◆ WHAT THE TASK ASKS
Copy each line in the data below that contains the word "them".

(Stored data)
========================================

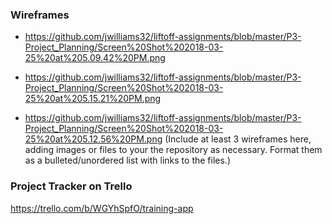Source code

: 
### Wireframes
* https://github.com/jwilliams32/liftoff-assignments/blob/master/P3-Project_Planning/Screen%20Shot%202018-03-25%20at%205.09.42%20PM.png
* https://github.com/jwilliams32/liftoff-assignments/blob/master/P3-Project_Planning/Screen%20Shot%202018-03-25%20at%205.15.21%20PM.png

* https://github.com/jwilliams32/liftoff-assignments/blob/master/P3-Project_Planning/Screen%20Shot%202018-03-25%20at%205.12.56%20PM.png
(Include at least 3 wireframes here, adding images or files to your the repository as necessary. Format them as a bulleted/unordered list with links to the files.)

### Project Tracker on Trello
https://trello.com/b/WGYhSpfO/training-app
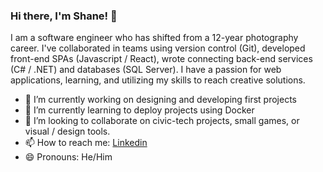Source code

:### Hi there, I'm Shane! 👋

I am a software engineer who has shifted from a 12-year photography career. I've collaborated in teams using version control (Git), developed front-end SPAs (Javascript / React), wrote connecting back-end services (C# / .NET) and databases (SQL Server). I have a passion for web applications, learning, and utilizing my skills to reach creative solutions.

- 🔭 I’m currently working on designing and developing first projects
- 🌱 I’m currently learning to deploy projects using Docker
- 👯 I’m looking to collaborate on civic-tech projects, small games, or visual / design tools.
- 📫 How to reach me: [Linkedin](https://www.linkedin.com/in/shanedbutler/)
- 😄 Pronouns: He/Him
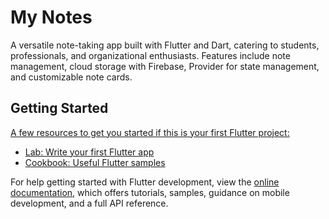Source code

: # My Notes

A versatile note-taking app built with Flutter and Dart, catering to students, professionals, and organizational enthusiasts. Features include note management, cloud storage with Firebase, Provider for state management, and customizable note cards. 
## Getting Started

[A few resources to get you started if this is your first Flutter project:
](https://github.com/user-attachments/assets/26cbd644-83ed-4706-b97c-d7a3b4a8d6fb
)
- [Lab: Write your first Flutter app](https://docs.flutter.dev/get-started/codelab)
- [Cookbook: Useful Flutter samples](https://docs.flutter.dev/cookbook)

For help getting started with Flutter development, view the
[online documentation](https://docs.flutter.dev/), which offers tutorials,
samples, guidance on mobile development, and a full API reference.
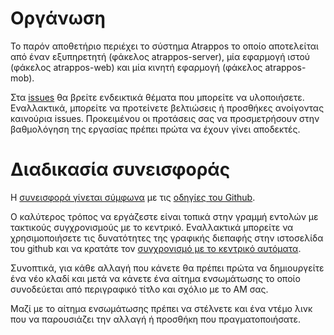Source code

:# Οργάνωση
Το παρόν αποθετήριο περιέχει το σύστημα Atrappos το οποίο αποτελείται από έναν εξυπηρετητή (φάκελος atrappos-server), μία εφαρμογή ιστού (φάκελος atrappos-web) και μία κινητή εφαρμογή (φάκελος atrappos-mob).

Στα [issues](https://github.com/ioniodi/atrappos-project-management/issues) θα βρείτε ενδεικτικά θέματα που μπορείτε να υλοποιήσετε. Εναλλακτικά, μπορείτε να προτείνετε βελτιώσεις ή προσθήκες ανοίγοντας καινούρια issues. Προκειμένου οι προτάσεις σας να προσμετρήσουν στην βαθμολόγηση της εργασίας πρέπει πρώτα να έχουν γίνει αποδεκτές.

# Διαδικασία συνεισφοράς
Η [συνεισφορά γίνεται σύμφωνα](https://guides.github.com/introduction/flow/) με τις [οδηγίες του Github](https://git-scm.com/book/en/v2/GitHub-Contributing-to-a-Project). 

Ο καλύτερος τρόπος να εργάζεστε είναι τοπικά στην γραμμή εντολών με τακτικούς συγχρονισμούς με το κεντρικό. Εναλλακτικά μπορείτε να χρησιμοποιήσετε τις δυνατότητες της γραφικής διεπαφής στην ιστοσελίδα του github και να κρατάτε τον [συγχρονισμό με το κεντρικό αυτόματα](https://probot.github.io/apps/pull/).

Συνοπτικά, για κάθε αλλαγή που κάνετε θα πρέπει πρώτα να δημιουργείτε ένα νέο κλαδί και μετά να κάνετε ένα αίτημα ενσωμάτωσης το οποίο συνοδεύεται από περιγραφικό τίτλο και σχόλιο με το ΑΜ σας. 

Μαζί με το αίτημα ενσωμάτωσης πρέπει να στέλνετε και ένα ντέμο λινκ που να παρουσιάζει την αλλαγή ή προσθήκη που πραγματοποιήσατε.
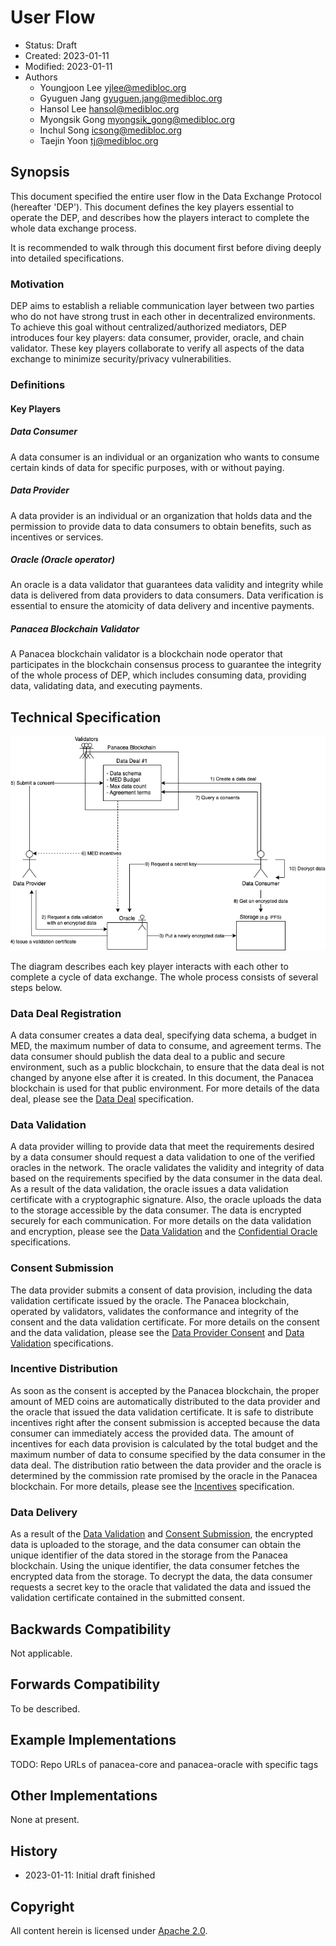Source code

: # User Flow

- Status: Draft
- Created: 2023-01-11
- Modified: 2023-01-11
- Authors
  - Youngjoon Lee <yjlee@medibloc.org>
  - Gyuguen Jang <gyuguen.jang@medibloc.org>
  - Hansol Lee <hansol@medibloc.org>
  - Myongsik Gong <myongsik_gong@medibloc.org>
  - Inchul Song <icsong@medibloc.org>
  - Taejin Yoon <tj@medibloc.org>


## Synopsis

This document specified the entire user flow in the Data Exchange Protocol (hereafter 'DEP').
This document defines the key players essential to operate the DEP, and describes how the players interact to complete the whole data exchange process.

It is recommended to walk through this document first before diving deeply into detailed specifications.

### Motivation

DEP aims to establish a reliable communication layer between two parties who do not have strong trust in each other in decentralized environments.
To achieve this goal without centralized/authorized mediators, DEP introduces four key players: data consumer, provider, oracle, and chain validator. These key players collaborate to verify all aspects of the data exchange to minimize security/privacy vulnerabilities.

### Definitions

#### Key Players

##### Data Consumer
A data consumer is an individual or an organization who wants to consume certain kinds of data for specific purposes, with or without paying.

##### Data Provider
A data provider is an individual or an organization that holds data and the permission to provide data to data consumers to obtain benefits, such as incentives or services.

##### Oracle (Oracle operator)
An oracle is a data validator that guarantees data validity and integrity while data is delivered from data providers to data consumers.
Data verification is essential to ensure the atomicity of data delivery and incentive payments.

##### Panacea Blockchain Validator
A Panacea blockchain validator is a blockchain node operator that participates in the blockchain consensus process to guarantee the integrity of the whole process of DEP, which includes consuming data, providing data, validating data, and executing payments.


## Technical Specification

![](images/user-flow.drawio.png)

The diagram describes each key player interacts with each other to complete a cycle of data exchange. The whole process consists of several steps below.

### Data Deal Registration

A data consumer creates a data deal, specifying data schema, a budget in MED, the maximum number of data to consume, and agreement terms. The data consumer should publish the data deal to a public and secure environment, such as a public blockchain, to ensure that the data deal is not changed by anyone else after it is created. In this document, the Panacea blockchain is used for that public environment. For more details of the data deal, please see the [Data Deal](2-data-deal.md) specification.

### Data Validation

A data provider willing to provide data that meet the requirements desired by a data consumer should request a data validation to one of the verified oracles in the network.
The oracle validates the validity and integrity of data based on the requirements specified by the data consumer in the data deal. As a result of the data validation, the oracle issues a data validation certificate with a cryptographic signature. Also, the oracle uploads the data to the storage accessible by the data consumer.
The data is encrypted securely for each communication. For more details on the data validation and encryption, please see the [Data Validation](4-data-validation.md) and the [Confidential Oracle](5-confidential-oracle.md) specifications.

### Consent Submission

The data provider submits a consent of data provision, including the data validation certificate issued by the oracle.
The Panacea blockchain, operated by validators, validates the conformance and integrity of the consent and the data validation certificate.
For more details on the consent and the data validation, please see the [Data Provider Consent](3-data-provider-consent.md) and [Data Validation](4-data-validation.md) specifications.

### Incentive Distribution

As soon as the consent is accepted by the Panacea blockchain, the proper amount of MED coins are automatically distributed to the data provider and the oracle that issued the data validation certificate.
It is safe to distribute incentives right after the consent submission is accepted because the data consumer can immediately access the provided data.
The amount of incentives for each data provision is calculated by the total budget and the maximum number of data to consume specified by the data consumer in the data deal. The distribution ratio between the data provider and the oracle is determined by the commission rate promised by the oracle in the Panacea blockchain.
For more details, please see the [Incentives](6-incentives.md) specification.

### Data Delivery

As a result of the [Data Validation](#data-validation) and [Consent Submission](#consent-submission), the encrypted data is uploaded to the storage, and the data consumer can obtain the unique identifier of the data stored in the storage from the Panacea blockchain. Using the unique identifier, the data consumer fetches the encrypted data from the storage.
To decrypt the data, the data consumer requests a secret key to the oracle that validated the data and issued the validation certificate contained in the submitted consent.



## Backwards Compatibility

Not applicable.

## Forwards Compatibility

To be described.

## Example Implementations

TODO: Repo URLs of panacea-core and panacea-oracle with specific tags

## Other Implementations

None at present.

## History

- 2023-01-11: Initial draft finished

## Copyright

All content herein is licensed under [Apache 2.0](https://www.apache.org/licenses/LICENSE-2.0).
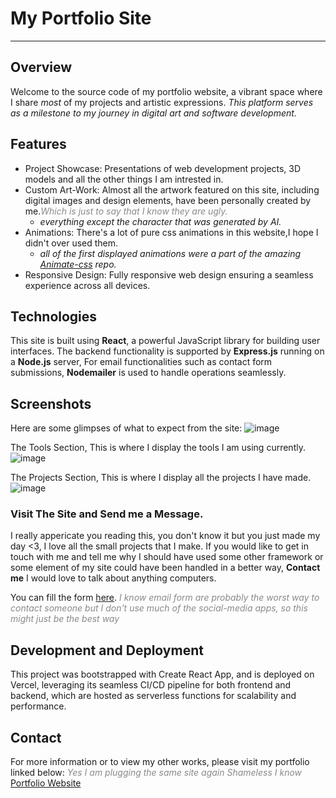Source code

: # My Portfolio Site
-----------------------------------------------
## Overview
  Welcome to the source code of my portfolio website, a vibrant space where I share *most* of my projects and artistic expressions. 
    *This platform serves as a milestone to my journey in digital art and software development.*

## Features
  * Project Showcase: Presentations of web development projects, 3D models and all the other things I am intrested in.
  * Custom Art-Work: Almost all the artwork featured on this site, including digital images and design elements, have been personally created by me.<span style="opacity: 0.5;">*Which is just to say that I know they are ugly.*</span>
    *  *everything except the character that was generated by AI.* 
  * Animations: There's a lot of pure css animations in this website,I hope I didn't over used them.
    * *all of the first displayed animations were a part of the amazing [Animate-css](https://github.com/animate-css/animate.css) repo.*
  * Responsive Design: Fully responsive web design ensuring a seamless experience across all devices.

## Technologies
  This site is built using **React**, a powerful JavaScript library for building user interfaces. The backend functionality is supported by **Express.js** running on a **Node.js** server, For email functionalities such as contact form submissions, **Nodemailer** is used to handle operations seamlessly.

## Screenshots
Here are some glimpses of what to expect from the site:
![image](https://github.com/Exploser/portfolio-website/assets/126280113/13ba229d-9a55-4e29-81ac-dc0e410901c0)

The Tools Section, This is where I display the tools I am using currently.
![image](https://github.com/Exploser/portfolio-website/assets/126280113/25a0253b-3c7f-4ddf-9e0e-30e92a660787)

The Projects Section, This is where I display all the projects I have made.
![image](https://github.com/Exploser/portfolio-website/assets/126280113/fa87abf6-b4e9-4724-9dbf-a74f5d6e2735)

### Visit The Site and Send me a Message.
  I really appericate you reading this, you don't know it but you just made my day <3, I love all the small projects that I make. If you would like to get in touch with me and tell me why I should have used some other framework or some element of my site could have been handled in a better way, **Contact me** I would love to talk about anything computers.

  You can fill the form [here](https://exploser.info/#connect). <span style="opacity: 0.5;">*I know email form are probably the worst way to contact someone but I don't use much of the social-media apps, so this might just be the best way*</span>

## Development and Deployment
  This project was bootstrapped with Create React App, and is deployed on Vercel, leveraging its seamless CI/CD pipeline for both frontend and backend, which are hosted as serverless functions for scalability and performance.

## Contact
  For more information or to view my other works, please visit my portfolio linked below: <span style="opacity: 0.5;">*Yes I am plugging the same site again* *Shameless I know*</span>
[Portfolio Website](https://exploser.info)

<!--with MongoDB as the database for storing user and post data. -->

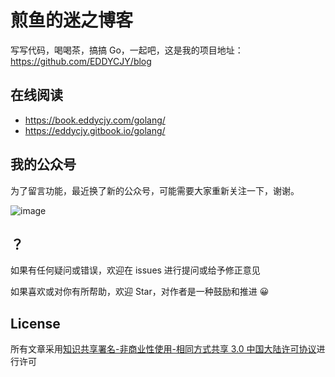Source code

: # 煎鱼的迷之博客

写写代码，喝喝茶，搞搞 Go，一起吧，这是我的项目地址：https://github.com/EDDYCJY/blog

## 在线阅读

- https://book.eddycjy.com/golang/
- https://eddycjy.gitbook.io/golang/

## 我的公众号

为了留言功能，最近换了新的公众号，可能需要大家重新关注一下，谢谢。

![image](https://image.eddycjy.com/7b703c95f19bad89cf81b15c83927e46.jpg)

## ？

如果有任何疑问或错误，欢迎在 issues 进行提问或给予修正意见

如果喜欢或对你有所帮助，欢迎 Star，对作者是一种鼓励和推进 😀

## License

所有文章采用[知识共享署名-非商业性使用-相同方式共享 3.0 中国大陆许可协议](https://creativecommons.org/licenses/by-nc-sa/3.0/cn/)进行许可
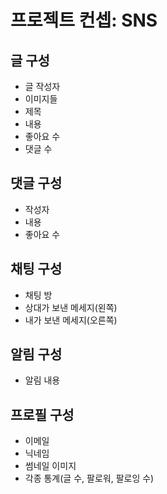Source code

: # 프로젝트 컨셉: SNS

## 글 구성

- 글 작성자
- 이미지들
- 제목
- 내용
- 좋아요 수
- 댓글 수

## 댓글 구성

- 작성자
- 내용
- 좋아요 수

## 채팅 구성

- 채팅 방
- 상대가 보낸 메세지(왼쪽)
- 내가 보낸 메세지(오른쪽)

## 알림 구성

- 알림 내용

## 프로필 구성

- 이메일
- 닉네임
- 썸네일 이미지
- 각종 통계(글 수, 팔로워, 팔로잉 수)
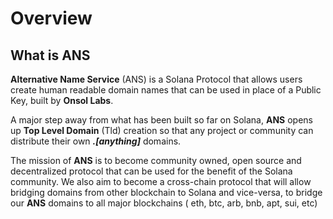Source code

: # Overview

## What is ANS

**Alternative Name Service** (ANS) is a Solana Protocol that allows users create human readable domain names that can be used in place of a Public Key, built by **Onsol Labs**. &#x20;

A major step away from what has been built so far on Solana, **ANS** opens up **Top Level Domain** (Tld) creation so that any project or community can distribute their own _**.\[anything]**_ domains.

The mission of **ANS** is to become community owned, open source and decentralized protocol that can be used for the benefit of the Solana community.  We also aim to become a cross-chain protocol that will allow bridging domains from other blockchain to Solana and vice-versa, to bridge our **ANS** domains to all major blockchains ( eth, btc, arb, bnb, apt, sui, etc)

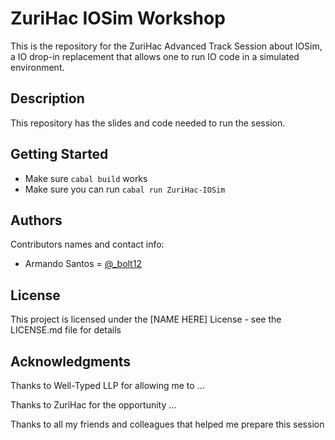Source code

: # ZuriHac IOSim Workshop

This is the repository for the ZuriHac Advanced Track Session about IOSim, a IO drop-in
replacement that allows one to run IO code in a simulated environment.

## Description

This repository has the slides and code needed to run the session.

## Getting Started

* Make sure `cabal build` works
* Make sure you can run `cabal run ZuriHac-IOSim`

## Authors

Contributors names and contact info:

- Armando Santos = [@_bolt12](https://twitter.com/_bolt12)

## License

This project is licensed under the [NAME HERE] License - see the LICENSE.md file for details

## Acknowledgments

Thanks to Well-Typed LLP for allowing me to ...

Thanks to ZuriHac for the opportunity ...

Thanks to all my friends and colleagues that helped me prepare this session

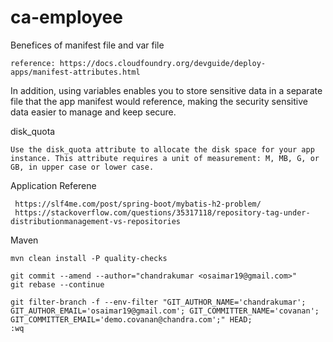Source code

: # ca-employee


Benefices of manifest file and var file

    reference: https://docs.cloudfoundry.org/devguide/deploy-apps/manifest-attributes.html

In addition, using variables enables you to store sensitive data in a separate file that the app manifest would reference, making the security sensitive data easier to manage and keep secure.

disk_quota

    Use the disk_quota attribute to allocate the disk space for your app instance. This attribute requires a unit of measurement: M, MB, G, or GB, in upper case or lower case.

Application Referene
    
     https://slf4me.com/post/spring-boot/mybatis-h2-problem/
     https://stackoverflow.com/questions/35317118/repository-tag-under-distributionmanagement-vs-repositories
     
Maven
    
    mvn clean install -P quality-checks
         
    git commit --amend --author="chandrakumar <osaimar19@gmail.com>"
    git rebase --continue

    git filter-branch -f --env-filter "GIT_AUTHOR_NAME='chandrakumar'; GIT_AUTHOR_EMAIL='osaimar19@gmail.com'; GIT_COMMITTER_NAME='covanan'; GIT_COMMITTER_EMAIL='demo.covanan@chandra.com';" HEAD;
    :wq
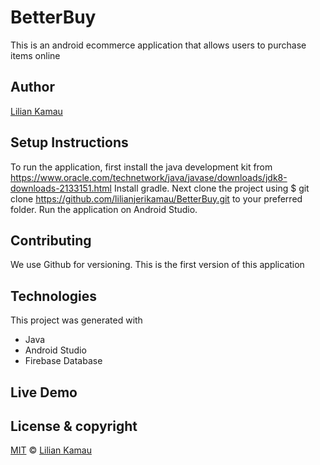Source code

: # BetterBuy
This is an android ecommerce application that allows users to purchase items online



## Author
[Lilian Kamau](https://github.com/lilianjerikamau/lilianjerikamau.github.io)

## Setup Instructions
To run the application, first install the java development kit from https://www.oracle.com/technetwork/java/javase/downloads/jdk8-downloads-2133151.html
Install gradle.
Next clone the project using $ git clone https://github.com/lilianjerikamau/BetterBuy.git to your preferred folder.
Run the application on Android Studio.


## Contributing

We use Github for versioning. This is the first version of this application

## Technologies

This project was generated with
* Java 
* Android Studio
* Firebase Database

## Live Demo


## License & copyright

[MIT](https://choosealicense.com/licenses/mit/) © [Lilian Kamau](https://github.com/lilianjerikamau/lilianjerikamau.github.io)

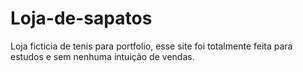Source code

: # Loja-de-sapatos
 Loja ficticia de tenis para portfolio, esse site foi totalmente feita para estudos e sem nenhuma intuição de vendas.
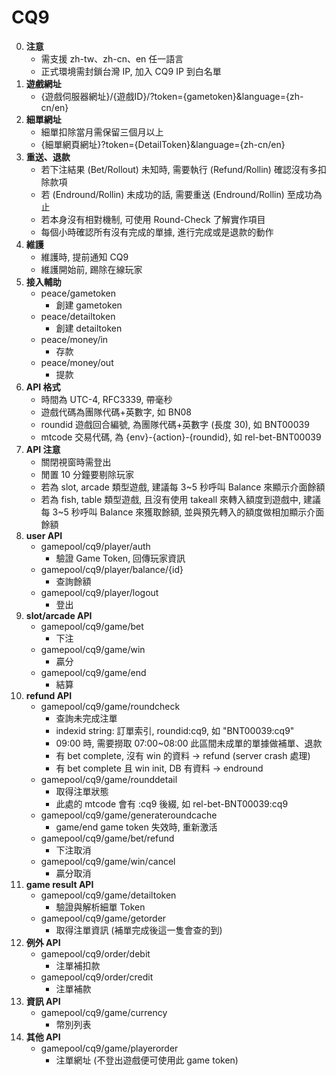 CQ9
=========================
0. **注意**
	- 需支援 zh-tw、zh-cn、en 任一語言
	- 正式環境需封鎖台灣 IP, 加入 CQ9 IP 到白名單
0. **遊戲網址**
	- {遊戲伺服器網址}/{遊戲ID}/?token={gametoken}&language={zh-cn/en}
0. **細單網址**
	- 細單扣除當月需保留三個月以上
	- {細單網頁網址}?token={DetailToken}&language={zh-cn/en}
0. **重送、退款**
	- 若下注結果 (Bet/Rollout) 未知時, 需要執行 (Refund/Rollin) 確認沒有多扣除款項
	- 若 (Endround/Rollin) 未成功的話, 需要重送 (Endround/Rollin) 至成功為止
	- 若本身沒有相對機制, 可使用 Round-Check 了解實作項目
	- 每個小時確認所有沒有完成的單據, 進行完成或是退款的動作
0. **維護**
	- 維護時, 提前通知 CQ9
	- 維護開始前, 踢除在線玩家
0. **接入輔助**
	- peace/gametoken
		- 創建 gametoken
	- peace/detailtoken
		- 創建 detailtoken
	- peace/money/in
		- 存款
	- peace/money/out
		- 提款
0. **API 格式**
	- 時間為 UTC-4, RFC3339, 帶毫秒
	- 遊戲代碼為團隊代碼+英數字, 如 BN08
	- roundid 遊戲回合編號, 為團隊代碼+英數字 (長度 30), 如 BNT00039
	- mtcode 交易代碼, 為 {env}-{action}-{roundid}, 如 rel-bet-BNT00039
0. **API 注意**
	- 關閉視窗時需登出
	- 閒置 10 分鐘要剔除玩家
	- 若為 slot, arcade 類型遊戲, 建議每 3~5 秒呼叫 Balance 來顯示介面餘額
	- 若為 fish, table 類型遊戲, 且沒有使用 takeall 來轉入額度到遊戲中, 建議每 3~5 秒呼叫 Balance 來獲取餘額, 並與預先轉入的額度做相加顯示介面餘額
0. **user API**
	- gamepool/cq9/player/auth
		- 驗證 Game Token, 回傳玩家資訊
	- gamepool/cq9/player/balance/{id}
		- 查詢餘額
	- gamepool/cq9/player/logout
		- 登出
0. **slot/arcade API**
	- gamepool/cq9/game/bet
		- 下注
	- gamepool/cq9/game/win
		- 贏分
	- gamepool/cq9/game/end
		- 結算
0. **refund API**
	- gamepool/cq9/game/roundcheck
		- 查詢未完成注單
		- indexid string: 訂單索引, roundid:cq9, 如 "BNT00039:cq9"
		- 09:00 時, 需要撈取 07:00~08:00 此區間未成單的單據做補單、退款
		- 有 bet complete, 沒有 win 的資料 -> refund (server crash 處理)
		- 有 bet complete 且 win init, DB 有資料 -> endround
	- gamepool/cq9/game/rounddetail
		- 取得注單狀態
		- 此處的 mtcode 會有 :cq9 後綴, 如 rel-bet-BNT00039:cq9
	- gamepool/cq9/game/generateroundcache
		- game/end game token 失效時, 重新激活
	- gamepool/cq9/game/bet/refund
		- 下注取消
	- gamepool/cq9/game/win/cancel
		- 贏分取消
0. **game result API**
	- gamepool/cq9/game/detailtoken
		- 驗證與解析細單 Token
	- gamepool/cq9/game/getorder
		- 取得注單資訊 (補單完成後這一隻會查的到)
0. **例外 API**
	- gamepool/cq9/order/debit
		- 注單補扣款
	- gamepool/cq9/order/credit
		- 注單補款
0. **資訊 API**
	- gamepool/cq9/game/currency
		- 幣別列表
0. **其他 API**
	- gamepool/cq9/game/playerorder
		- 注單網址 (不登出遊戲便可使用此 game token)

========================================

◆ RESPONSE TO THE TASK
(Include at least 3 wireframes here, adding images or files to your the repository as necessary. Format them as a bulleted/unordered list with links to the files.)
  * Animations: There's a lot of pure css animations in this website,I hope I didn't over used them.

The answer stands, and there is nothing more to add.